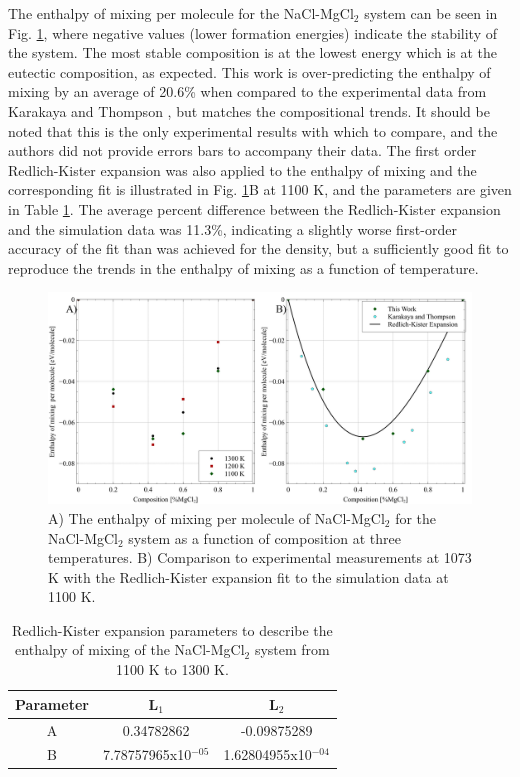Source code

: \documentclass[review]{elsarticle}
\begin{document}
The enthalpy of mixing per molecule for the NaCl-MgCl$_2$ system can be seen in Fig. \ref{fig:enthalpy}, where negative values (lower formation energies) indicate the stability of the system. The most stable composition is at the lowest energy which is at the eutectic composition, as expected. This work is over-predicting the enthalpy of mixing by an average of 20.6\% when compared to the experimental data from Karakaya and Thompson \cite{karakaya1986thermodynamic}, but matches the compositional trends. It should be noted that this is the only experimental results with which to compare, and the authors did not provide errors bars to accompany their data. The first order Redlich-Kister expansion was also applied to the enthalpy of mixing and the corresponding fit is illustrated in Fig. \ref{fig:enthalpy}B at 1100 K, and the parameters are given in Table \ref{table:RK_en}. The average percent difference between the Redlich-Kister expansion and the simulation data was 11.3\%, indicating a slightly worse first-order accuracy of the fit than was achieved for the density, but a sufficiently good fit to reproduce the trends in the enthalpy of mixing as a function of temperature.

\begin{figure}[h]
 \centering
 \includegraphics[width=1.0\textwidth]{images/enthalpy.jpg} 
 \caption{A) The enthalpy of mixing per molecule of NaCl-MgCl$_{2}$ for the NaCl-MgCl$_{2}$ system as a function of composition at three temperatures. B) Comparison to experimental measurements at 1073 K \cite{karakaya1986thermodynamic} with the Redlich-Kister expansion fit to the simulation data at 1100 K.}
 \label{fig:enthalpy}
\end{figure} 

\begin{table}[]
\centering
\caption{Redlich-Kister expansion parameters to describe the enthalpy of mixing of the NaCl-MgCl$_2$ system from 1100 K to 1300 K.}
\begin{tabular}{|c|c|c|}
\hline
Parameter & L$_1$ & L$_2$ \\
\hline

A	& 0.34782862    & -0.09875289\\
B	  & 7.78757965x10$^{-05}$   & 1.62804955x10$^{-04}$\\
\hline
\end{tabular}
\label{table:RK_en}
\end{table}
\end{document}
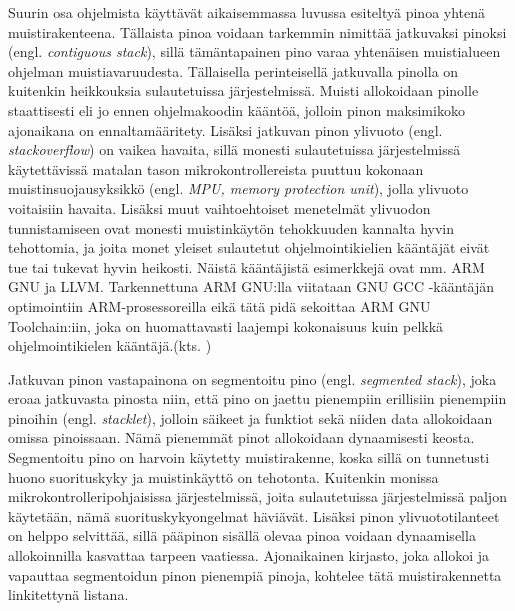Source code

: Suurin osa ohjelmista käyttävät aikaisemmassa luvussa esiteltyä pinoa yhtenä muistirakenteena. Tällaista pinoa voidaan tarkemmin nimittää jatkuvaksi pinoksi (engl. \textit{contiguous stack}), sillä tämäntapainen pino varaa yhtenäisen muistialueen ohjelman muistiavaruudesta. Tällaisella perinteisellä jatkuvalla pinolla on kuitenkin heikkouksia sulautetuissa järjestelmissä. Muisti allokoidaan pinolle staattisesti eli jo ennen ohjelmakoodin kääntöä, jolloin pinon maksimikoko ajonaikana on ennaltamääritety. Lisäksi jatkuvan pinon ylivuoto (engl. \textit{stackoverflow}) on vaikea havaita, sillä monesti sulautetuissa järjestelmissä käytettävissä matalan tason mikrokontrollereista puuttuu kokonaan muistinsuojausyksikkö (engl. \textit{MPU, memory protection unit}), jolla ylivuoto voitaisiin havaita. Lisäksi muut vaihtoehtoiset menetelmät ylivuodon tunnistamiseen ovat monesti muistinkäytön tehokkuuden kannalta hyvin tehottomia, ja joita monet yleiset sulautetut ohjelmointikielien kääntäjät eivät tue tai tukevat hyvin heikosti. Näistä kääntäjistä esimerkkejä ovat mm. ARM GNU ja LLVM.\cite{bsstes@2023} Tarkennettuna ARM GNU:lla viitataan GNU GCC -kääntäjän optimointiin ARM-prosessoreilla eikä tätä pidä sekoittaa ARM GNU Toolchain:iin, joka on huomattavasti laajempi kokonaisuus kuin pelkkä ohjelmointikielen kääntäjä.(kts. \cite{arm})

Jatkuvan pinon vastapainona on segmentoitu pino (engl. \textit{segmented stack}), joka eroaa jatkuvasta pinosta niin, että pino on jaettu pienempiin erillisiin pienempiin pinoihin (engl. \textit{stacklet}), jolloin säikeet ja funktiot sekä niiden data allokoidaan omissa pinoissaan. Nämä pienemmät pinot allokoidaan dynaamisesti keosta. Segmentoitu pino on harvoin käytetty muistirakenne, koska sillä on tunnetusti huono suorituskyky ja muistinkäyttö on tehotonta. Kuitenkin monissa mikrokontrolleripohjaisissa järjestelmissä, joita sulautetuissa järjestelmissä paljon käytetään, nämä suorituskykyongelmat häviävät. Lisäksi pinon ylivuototilanteet on helppo selvittää, sillä pääpinon sisällä olevaa pinoa voidaan dynaamisella allokoinnilla kasvattaa tarpeen vaatiessa. Ajonaikainen kirjasto, joka allokoi ja vapauttaa segmentoidun pinon pienempiä pinoja, kohtelee tätä muistirakennetta linkitettynä listana.\cite{bsstes@2023}

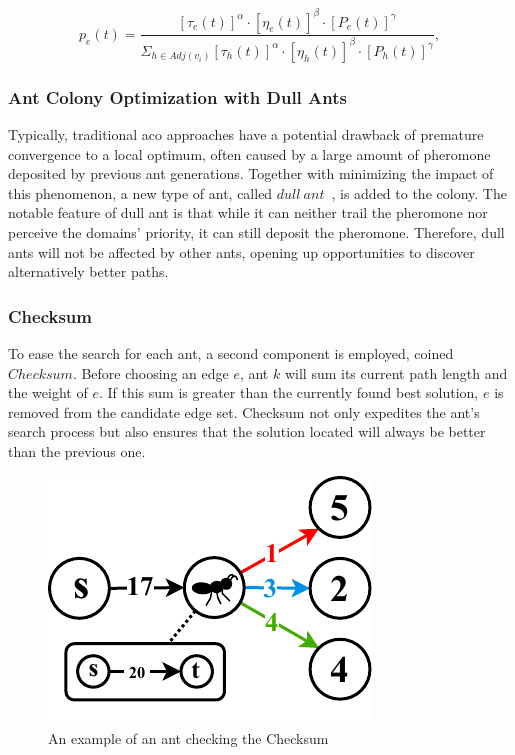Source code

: \begin{equation}
	\label{equation:edge_pick}
	p_e(t) = 
	\frac{[\tau_e(t)]^{\alpha} \cdot [\eta_e(t)]^{\beta} \cdot  [P_e(t)]^{\gamma}}{\Sigma_{h \in Adj(v_i)} [\tau_h(t)]^{\alpha} \cdot [\eta_h(t)]^{\beta} \cdot [P_h(t)]^{\gamma}},
\end{equation}

\subsubsection{Ant Colony Optimization with Dull Ants}
Typically, traditional \gls{aco} approaches have a potential drawback of premature convergence to a local optimum, often caused by a large amount of pheromone deposited by previous ant generations. Together with minimizing the impact of this phenomenon, a new type of ant, called $dull~ant$~\cite{shimomura2010ant}, is added to the colony. The notable feature of dull ant is that while it can neither trail the pheromone nor perceive the domains' priority, it can still deposit the pheromone. Therefore, dull ants will not be affected by other ants, opening up opportunities to discover alternatively better paths.

\subsubsection{Checksum}
To ease the search for each ant, a second component is employed, coined $Checksum$. Before choosing an edge $e$, ant $k$ will sum its current path length and the weight of $e$. If this sum is greater than the currently found best solution, $e$ is removed from the candidate edge set. Checksum not only expedites the ant's search process but also ensures that the solution located will always be better than the previous one.

\setlength{\intextsep}{3pt}
\renewcommand{\scalefigure}{1.1}
\begin{figure}[htbp]
	\centering
	\includegraphics[scale=\scalefigure]{Figures/chap 3/CheckSum.pdf}
	\caption{An example of an ant checking the Checksum}
	\label{fig:checksum}
\end{figure}

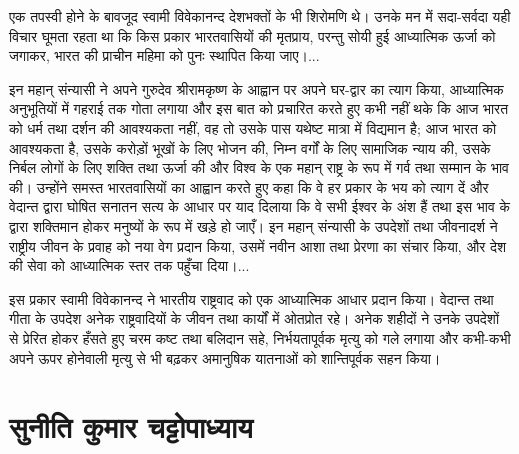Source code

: \newpage

एक तपस्वी होने के बावजूद स्वामी विवेकानन्द देशभक्तों के भी शिरोमणि थे। उनके मन में सदा-सर्वदा यही विचार घूमता रहता था कि किस प्रकार भारतवासियों की मृतप्राय, परन्तु सोयी हुई आध्यात्मिक ऊर्जा को जगाकर, भारत की प्राचीन महिमा को पुनः स्थापित किया जाए।... 

इन महान् संन्यासी ने अपने गुरुदेव श्रीरामकृष्ण के आह्वान पर अपने घर-द्वार का त्याग किया, आध्यात्मिक अनुभूतियों में गहराई तक गोता लगाया और इस बात को प्रचारित करते हुए कभी नहीं थके कि आज भारत को धर्म तथा दर्शन की आवश्यकता नहीं, वह तो उसके पास यथेष्ट मात्रा में विद्यमान है; आज भारत को आवश्यकता है, उसके करोड़ों भूखों के लिए भोजन की, निम्न वर्गों के लिए सामाजिक न्याय की, उसके निर्बल लोगों के लिए शक्ति तथा ऊर्जा की और विश्व के एक महान् राष्ट्र के रूप में गर्व तथा सम्मान के भाव की। उन्होंने समस्त भारतवासियों का आह्वान करते हुए कहा कि वे हर प्रकार के भय को त्याग दें और वेदान्त द्वारा घोषित सनातन सत्य के आधार पर याद दिलाया कि वे सभी ईश्वर के अंश हैं तथा इस भाव के द्वारा शक्तिमान होकर मनुष्यों के रूप में खड़े हो जाएँ। इन महान् संन्यासी के उपदेशों तथा जीवनादर्श ने राष्ट्रीय जीवन के प्रवाह को नया वेग प्रदान किया, उसमें नवीन आशा तथा प्रेरणा का संचार किया, और देश की सेवा को आध्यात्मिक स्तर तक पहुँचा दिया।... 

इस प्रकार स्वामी विवेकानन्द ने भारतीय राष्ट्रवाद को एक आध्यात्मिक आधार प्रदान किया। वेदान्त तथा गीता के उपदेश अनेक राष्ट्रवादियों के जीवन तथा कार्यों में ओतप्रोत रहे। अनेक शहीदों ने उनके उपदेशों से प्रेरित होकर हँसते हुए चरम कष्ट तथा बलिदान सहे, निर्भयतापूर्वक मृत्यु को गले लगाया और कभी-कभी अपने ऊपर होनेवाली मृत्यु से भी बढ़कर अमानुषिक यातनाओं को शान्तिपूर्वक सहन किया।


\section*{सुनीति कुमार चट्टोपाध्याय}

--------

● Task brief
Copy all lines of the preceding data that hold the word "includegraphics".

● Result for this task
 \includegraphics[width=1.0\textwidth]{images/enthalpy.jpg} 
	\includegraphics[scale=\scalefigure]{Figures/chap 3/CheckSum.pdf}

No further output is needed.